I read through the instruction prevalence statistics[0] used to justify only the inclusion of andc, but not any of the other complementing bitwise instructions (nand, xnor, nor, orn, and so on).  One thing that has me confused is why `mv' followed by `not' appears as an eligible fusion pattern in the generated code.  The only way to emit a `not` instruction isn't destructive, so why would it be fusible with `mv`?

I read the python script that generates the statistics, and it looks to me like its properly accounting for live ranges within each basic block.  The catch is, that it doesn't account for live ranges that cross basic blocks in the control flow graph.

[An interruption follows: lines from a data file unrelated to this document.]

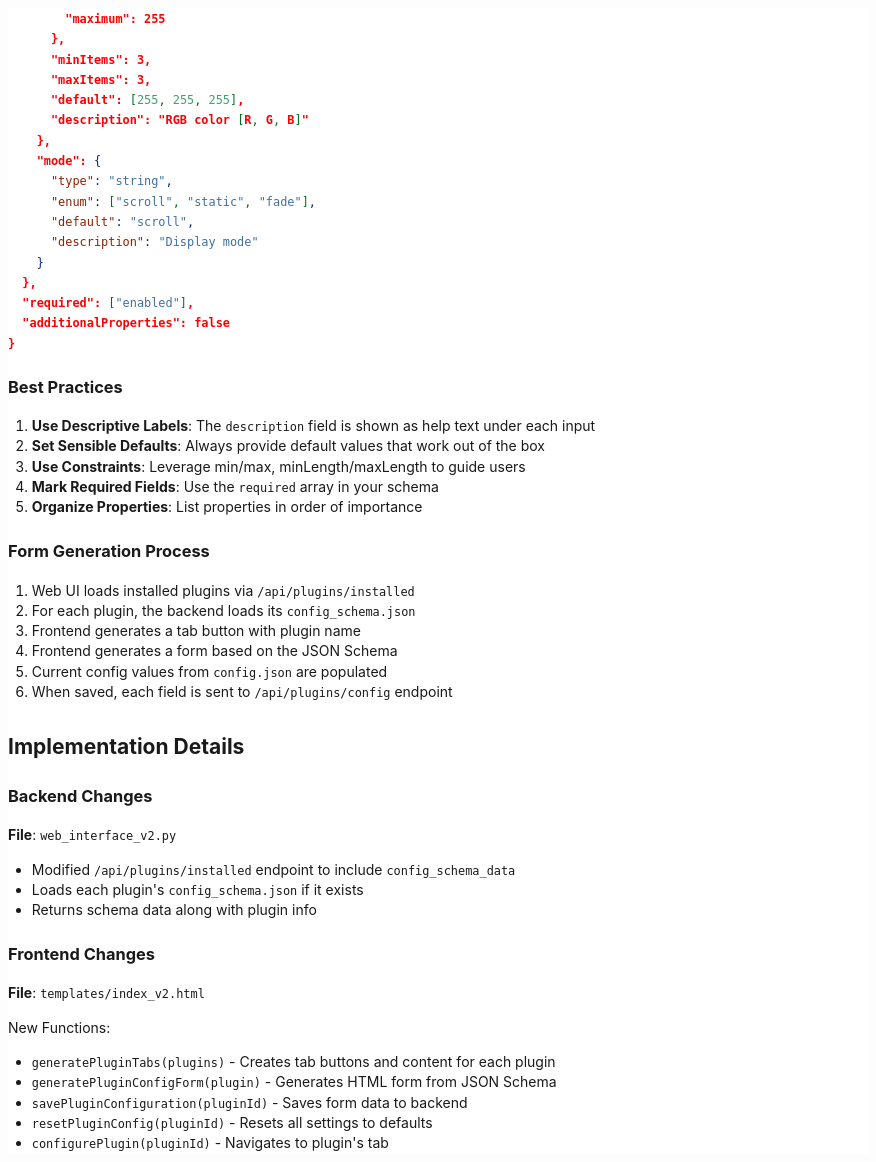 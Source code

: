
 ```json
        "maximum": 255
      },
      "minItems": 3,
      "maxItems": 3,
      "default": [255, 255, 255],
      "description": "RGB color [R, G, B]"
    },
    "mode": {
      "type": "string",
      "enum": ["scroll", "static", "fade"],
      "default": "scroll",
      "description": "Display mode"
    }
  },
  "required": ["enabled"],
  "additionalProperties": false
}
```

### Best Practices

1. **Use Descriptive Labels**: The `description` field is shown as help text under each input
2. **Set Sensible Defaults**: Always provide default values that work out of the box
3. **Use Constraints**: Leverage min/max, minLength/maxLength to guide users
4. **Mark Required Fields**: Use the `required` array in your schema
5. **Organize Properties**: List properties in order of importance

### Form Generation Process

1. Web UI loads installed plugins via `/api/plugins/installed`
2. For each plugin, the backend loads its `config_schema.json`
3. Frontend generates a tab button with plugin name
4. Frontend generates a form based on the JSON Schema
5. Current config values from `config.json` are populated
6. When saved, each field is sent to `/api/plugins/config` endpoint

## Implementation Details

### Backend Changes

**File**: `web_interface_v2.py`

- Modified `/api/plugins/installed` endpoint to include `config_schema_data`
- Loads each plugin's `config_schema.json` if it exists
- Returns schema data along with plugin info

### Frontend Changes

**File**: `templates/index_v2.html`

New Functions:
- `generatePluginTabs(plugins)` - Creates tab buttons and content for each plugin
- `generatePluginConfigForm(plugin)` - Generates HTML form from JSON Schema
- `savePluginConfiguration(pluginId)` - Saves form data to backend
- `resetPluginConfig(pluginId)` - Resets all settings to defaults
- `configurePlugin(pluginId)` - Navigates to plugin's tab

I was thinking that having either source_sinks == 0 or this_sinks == 0 could be used as a proxy to see how often keeping the search within a single basic block would be interfering with the analysis.  Either of those conditions indicates that either the source or or the sink for the instruction is inside another basic block.  So I instrumented the script with a warning on those conditions, and it got triggered about 800 times (out of 942 'not' insns), and 40 times out of 63 `neg` instructions.

So, that's not great.  I've been thinking that rather than try to make the script build up the control flow graph and trace its way across basic blocks, that it might be easier to "just" add support for the candidate instructions in GCC and Binutils for A/B testing.  What do you think?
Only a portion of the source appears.